◆ Instructions to follow ◆
Please copy the listing below in its entirety, without alteration.

◆ Records provided ◆

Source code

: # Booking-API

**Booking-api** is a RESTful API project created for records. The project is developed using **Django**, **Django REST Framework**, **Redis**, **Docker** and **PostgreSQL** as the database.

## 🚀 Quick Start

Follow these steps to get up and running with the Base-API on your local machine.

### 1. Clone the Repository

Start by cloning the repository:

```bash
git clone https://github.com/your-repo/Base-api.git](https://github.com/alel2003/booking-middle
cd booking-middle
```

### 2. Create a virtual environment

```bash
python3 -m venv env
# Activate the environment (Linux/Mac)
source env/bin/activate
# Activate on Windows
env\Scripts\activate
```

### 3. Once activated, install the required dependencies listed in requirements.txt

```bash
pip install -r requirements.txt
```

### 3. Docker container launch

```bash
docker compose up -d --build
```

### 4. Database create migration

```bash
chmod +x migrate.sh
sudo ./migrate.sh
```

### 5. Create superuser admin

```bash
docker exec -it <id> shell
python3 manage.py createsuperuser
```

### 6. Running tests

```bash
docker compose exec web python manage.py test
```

◆ Exercise answer ◆
Source code

: # Booking-API

**Booking-api** is a RESTful API project created for records. The project is developed using **Django**, **Django REST Framework**, **Redis**, **Docker** and **PostgreSQL** as the database.

## 🚀 Quick Start

Follow these steps to get up and running with the Base-API on your local machine.

### 1. Clone the Repository

Start by cloning the repository:

```bash
git clone https://github.com/your-repo/Base-api.git](https://github.com/alel2003/booking-middle
cd booking-middle
```

### 2. Create a virtual environment

```bash
python3 -m venv env
# Activate the environment (Linux/Mac)
source env/bin/activate
# Activate on Windows
env\Scripts\activate
```

### 3. Once activated, install the required dependencies listed in requirements.txt

```bash
pip install -r requirements.txt
```

### 3. Docker container launch

```bash
docker compose up -d --build
```

### 4. Database create migration

```bash
chmod +x migrate.sh
sudo ./migrate.sh
```

### 5. Create superuser admin

```bash
docker exec -it <id> shell
python3 manage.py createsuperuser
```

### 6. Running tests

```bash
docker compose exec web python manage.py test
```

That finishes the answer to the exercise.